Your objective - Given the records below, would you repeat exactly the lines that begin at the one containing "b) On Mac OS, you" and end at the one containing "after the installation", inclusive?

Information -

*** Begin section ***

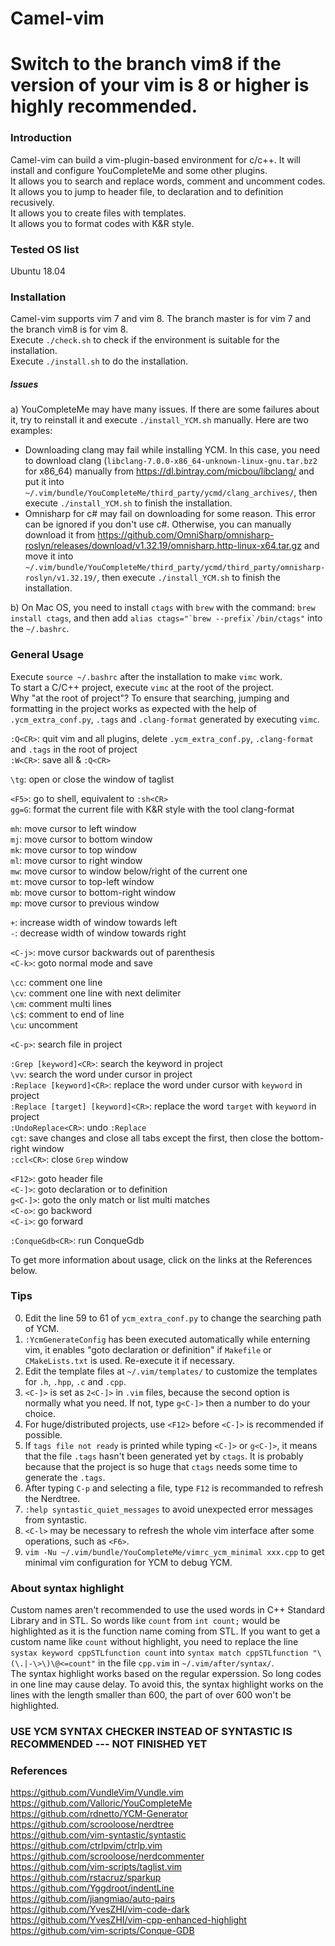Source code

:Camel-vim
==========================

# Switch to the branch vim8 if the version of your vim is 8 or higher is highly recommended.


### Introduction ###
Camel-vim can build a vim-plugin-based environment for c/c++. It will install and configure YouCompleteMe and some other plugins.<br>
It allows you to search and replace words, comment and uncomment codes.<br>
It allows you to jump to header file, to declaration and to definition recusively.<br>
It allows you to create files with templates.<br>
It allows you to format codes with K&R style.


### Tested OS list
Ubuntu 18.04


### Installation ###
Camel-vim supports vim 7 and vim 8. The branch master is for vim 7 and the branch vim8 is for vim 8.<br>
Execute `./check.sh` to check if the environment is suitable for the installation.<br>
Execute `./install.sh` to do the installation.


##### Issues #####
a) YouCompleteMe may have many issues. If there are some failures about it, try to reinstall it and execute `./install_YCM.sh` manually. Here are two examples:<br>
- Downloading clang may fail while installing YCM. In this case, you need to download clang (`libclang-7.0.0-x86_64-unknown-linux-gnu.tar.bz2` for x86_64) manually from https://dl.bintray.com/micbou/libclang/ and put it into `~/.vim/bundle/YouCompleteMe/third_party/ycmd/clang_archives/`, then execute `./install_YCM.sh` to finish the installation.<br>
- Omnisharp for c# may fail on downloading for some reason. This error can be ignored if you don't use c#. Otherwise, you can manually download it from https://github.com/OmniSharp/omnisharp-roslyn/releases/download/v1.32.19/omnisharp.http-linux-x64.tar.gz and move it into `~/.vim/bundle/YouCompleteMe/third_party/ycmd/third_party/omnisharp-roslyn/v1.32.19/`, then execute `./install_YCM.sh` to finish the installation.<br>

b) On Mac OS, you need to install `ctags` with `brew` with the command: `brew install ctags`, and then add ``alias ctags="`brew --prefix`/bin/ctags"`` into the `~/.bashrc`.


### General Usage ###
Execute `source ~/.bashrc` after the installation to make `vimc` work.<br>
To start a C/C++ project, execute `vimc` at the root of the project.<br>
Why "at the root of project"? To ensure that searching, jumping and formatting in the project works as expected with the help of `.ycm_extra_conf.py`, `.tags` and `.clang-format` generated by executing `vimc`.<br>

`:Q<CR>`: quit vim and all plugins, delete `.ycm_extra_conf.py`, `.clang-format` and `.tags` in the root of project<br>
`:W<CR>`: save all & `:Q<CR>`<br>

`\tg`: open or close the window of taglist<br>

`<F5>`: go to shell, equivalent to `:sh<CR>`<br>
`gg=G`: format the current file with K&R style with the tool clang-format<br>

`mh`: move cursor to left window<br>
`mj`: move cursor to bottom window<br>
`mk`: move cursor to top window<br>
`ml`: move cursor to right window<br>
`mw`: move cursor to window below/right of the current one<br>
`mt`: move cursor to top-left window<br>
`mb`: move cursor to bottom-right window<br>
`mp`: move cursor to previous window<br>

`+`: increase width of window towards left<br>
`-`: decrease width of window towards right<br>

`<C-j>`: <INSERT mode> move cursor backwards out of parenthesis<br>
`<C-k>`: <INSERT mode or NORMAL mode> goto normal mode and save<br>

`\cc`: comment one line<br>
`\cv`: comment one line with next delimiter<br>
`\cm`: comment multi lines<br>
`\c$`: comment to end of line<br>
`\cu`: uncomment<br>

`<C-p>`: search file in project<br>

`:Grep [keyword]<CR>`: search the keyword in project<br>
`\vv`: search the word under cursor in project<br>
`:Replace [keyword]<CR>`: replace the word under cursor with `keyword` in project<br>
`:Replace [target] [keyword]<CR>`: replace the word `target` with `keyword` in project<br>
`:UndoReplace<CR>`: undo `:Replace`<br>
`cgt`: save changes and close all tabs except the first, then close the bottom-right window<br>
`:ccl<CR>`: close `Grep` window<br>

`<F12>`: goto header file<br>
`<C-]>`: goto declaration or to definition<br>
`g<C-]>`: goto the only match or list multi matches<br>
`<C-o>`: go backword<br>
`<C-i>`: go forward<br>

`:ConqueGdb<CR>`: run ConqueGdb<br>

To get more information about usage, click on the links at the References below.


### Tips ###
0) Edit the line 59 to 61 of `ycm_extra_conf.py` to change the searching path of YCM.<br>
1) `:YcmGenerateConfig` has been executed automatically while enterning vim, it enables "goto declaration or definition" if `Makefile` or `CMakeLists.txt` is used. Re-execute it if necessary.<br>
2) Edit the template files at `~/.vim/templates/` to customize the templates for `.h`, `.hpp`, `.c` and `.cpp`.<br>
3) `<C-]>` is set as `2<C-]>` in `.vim` files, because the second option is normally what you need. If not, type `g<C-]>` then a number to do your choice.<br>
4) For huge/distributed projects, use `<F12>` before `<C-]>` is recommended if possible.<br>
5) If `tags file not ready` is printed while typing `<C-]>` or `g<C-]>`, it means that the file `.tags` hasn't been generated yet by `ctags`. It is probably because that the project is so huge that `ctags` needs some time to generate the `.tags`.<br>
6) After typing `C-p` and selecting a file, type `F12` is recommanded to refresh the Nerdtree.<br>
7) `:help syntastic_quiet_messages` to avoid unexpected error messages from syntastic.<br>
8) `<C-l>` may be necessary to refresh the whole vim interface after some operations, such as `<F6>`.
9) `vim -Nu ~/.vim/bundle/YouCompleteMe/vimrc_ycm_minimal xxx.cpp` to get minimal vim configuration for YCM to debug YCM.


### About syntax highlight ###
Custom names aren't recommended to use the used words in C++ Standard Library and in STL. So words like `count` from `int count;` would be highlighted as it is the function name coming from STL. If you want to get a custom name like `count` without highlight, you need to replace the line `systax keyword cppSTLfunction count` into `syntax match cppSTLfunction "\(\.|-\>\)\@<=count"` in the file `cpp.vim` in `~/.vim/after/syntax/`.<br>
The syntax highlight works based on the regular experssion. So long codes in one line may cause delay. To avoid this, the syntax highlight works on the lines with the length smaller than 600, the part of over 600 won't be highlighted.


### USE YCM SYNTAX CHECKER INSTEAD OF SYNTASTIC IS RECOMMENDED --- NOT FINISHED YET ###


### References ###
https://github.com/VundleVim/Vundle.vim<br>
https://github.com/Valloric/YouCompleteMe<br>
https://github.com/rdnetto/YCM-Generator<br>
https://github.com/scrooloose/nerdtree<br>
https://github.com/vim-syntastic/syntastic<br>
https://github.com/ctrlpvim/ctrlp.vim<br>
https://github.com/scrooloose/nerdcommenter<br>
https://github.com/vim-scripts/taglist.vim<br>
https://github.com/rstacruz/sparkup<br>
https://github.com/Yggdroot/indentLine<br>
https://github.com/jiangmiao/auto-pairs<br>
https://github.com/YvesZHI/vim-code-dark<br>
https://github.com/YvesZHI/vim-cpp-enhanced-highlight<br>
https://github.com/vim-scripts/Conque-GDB<br>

*** End section ***

Response area -
b) On Mac OS, you need to install `ctags` with `brew` with the command: `brew install ctags`, and then add ``alias ctags="`brew --prefix`/bin/ctags"`` into the `~/.bashrc`.


### General Usage ###
Execute `source ~/.bashrc` after the installation to make `vimc` work.<br>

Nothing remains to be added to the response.